▼
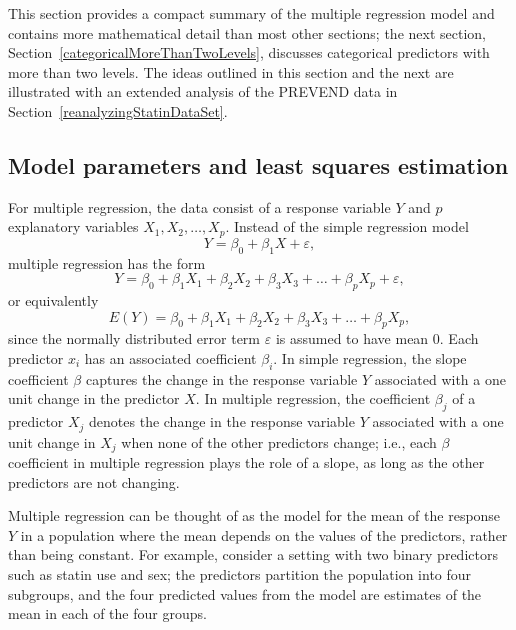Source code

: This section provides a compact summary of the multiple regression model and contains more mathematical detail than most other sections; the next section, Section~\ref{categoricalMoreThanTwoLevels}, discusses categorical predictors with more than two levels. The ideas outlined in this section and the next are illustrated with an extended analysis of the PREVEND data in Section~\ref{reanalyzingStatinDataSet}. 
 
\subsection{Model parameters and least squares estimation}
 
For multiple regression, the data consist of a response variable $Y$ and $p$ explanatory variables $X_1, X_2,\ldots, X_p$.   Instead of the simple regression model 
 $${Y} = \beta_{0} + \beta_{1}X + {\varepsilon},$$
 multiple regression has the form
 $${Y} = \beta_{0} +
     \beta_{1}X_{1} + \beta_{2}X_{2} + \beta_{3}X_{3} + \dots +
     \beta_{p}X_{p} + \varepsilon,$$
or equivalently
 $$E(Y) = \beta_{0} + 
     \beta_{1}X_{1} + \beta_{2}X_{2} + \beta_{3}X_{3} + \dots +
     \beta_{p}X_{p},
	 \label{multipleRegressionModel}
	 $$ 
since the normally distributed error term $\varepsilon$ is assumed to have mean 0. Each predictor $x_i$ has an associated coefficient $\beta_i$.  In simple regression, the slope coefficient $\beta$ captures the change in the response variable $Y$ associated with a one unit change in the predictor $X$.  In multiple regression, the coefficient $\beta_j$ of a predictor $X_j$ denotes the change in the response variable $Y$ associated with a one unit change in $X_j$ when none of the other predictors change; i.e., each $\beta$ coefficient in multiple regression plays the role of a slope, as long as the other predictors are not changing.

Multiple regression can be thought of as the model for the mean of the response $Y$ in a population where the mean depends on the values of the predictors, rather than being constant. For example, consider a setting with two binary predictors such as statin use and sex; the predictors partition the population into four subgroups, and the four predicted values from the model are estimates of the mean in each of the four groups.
▲
▼
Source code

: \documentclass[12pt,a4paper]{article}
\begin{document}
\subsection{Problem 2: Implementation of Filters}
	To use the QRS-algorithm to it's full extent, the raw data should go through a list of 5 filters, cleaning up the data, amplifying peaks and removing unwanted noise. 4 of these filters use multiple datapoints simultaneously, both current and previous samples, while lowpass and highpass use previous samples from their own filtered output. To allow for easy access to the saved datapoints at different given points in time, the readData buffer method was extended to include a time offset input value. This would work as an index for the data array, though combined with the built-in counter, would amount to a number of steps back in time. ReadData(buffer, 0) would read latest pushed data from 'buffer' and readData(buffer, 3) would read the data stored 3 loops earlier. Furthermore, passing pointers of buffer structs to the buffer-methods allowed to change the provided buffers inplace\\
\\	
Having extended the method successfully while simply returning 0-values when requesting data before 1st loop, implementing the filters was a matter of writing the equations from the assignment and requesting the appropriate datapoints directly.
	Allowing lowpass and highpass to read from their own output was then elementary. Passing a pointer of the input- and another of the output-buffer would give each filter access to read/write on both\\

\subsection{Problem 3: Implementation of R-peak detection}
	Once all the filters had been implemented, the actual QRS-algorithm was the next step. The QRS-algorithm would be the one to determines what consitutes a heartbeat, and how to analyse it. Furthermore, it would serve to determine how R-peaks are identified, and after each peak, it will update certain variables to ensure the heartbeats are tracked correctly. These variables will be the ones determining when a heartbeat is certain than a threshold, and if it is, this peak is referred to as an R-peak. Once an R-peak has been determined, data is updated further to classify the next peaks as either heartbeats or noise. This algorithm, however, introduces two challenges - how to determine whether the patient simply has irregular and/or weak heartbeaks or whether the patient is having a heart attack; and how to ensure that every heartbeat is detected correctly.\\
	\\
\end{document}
▲
> _What you need to do_
Go through the entries and report every line with the string "while".

> _Solution to the problem_
	To use the QRS-algorithm to it's full extent, the raw data should go through a list of 5 filters, cleaning up the data, amplifying peaks and removing unwanted noise. 4 of these filters use multiple datapoints simultaneously, both current and previous samples, while lowpass and highpass use previous samples from their own filtered output. To allow for easy access to the saved datapoints at different given points in time, the readData buffer method was extended to include a time offset input value. This would work as an index for the data array, though combined with the built-in counter, would amount to a number of steps back in time. ReadData(buffer, 0) would read latest pushed data from 'buffer' and readData(buffer, 3) would read the data stored 3 loops earlier. Furthermore, passing pointers of buffer structs to the buffer-methods allowed to change the provided buffers inplace\\
Having extended the method successfully while simply returning 0-values when requesting data before 1st loop, implementing the filters was a matter of writing the equations from the assignment and requesting the appropriate datapoints directly.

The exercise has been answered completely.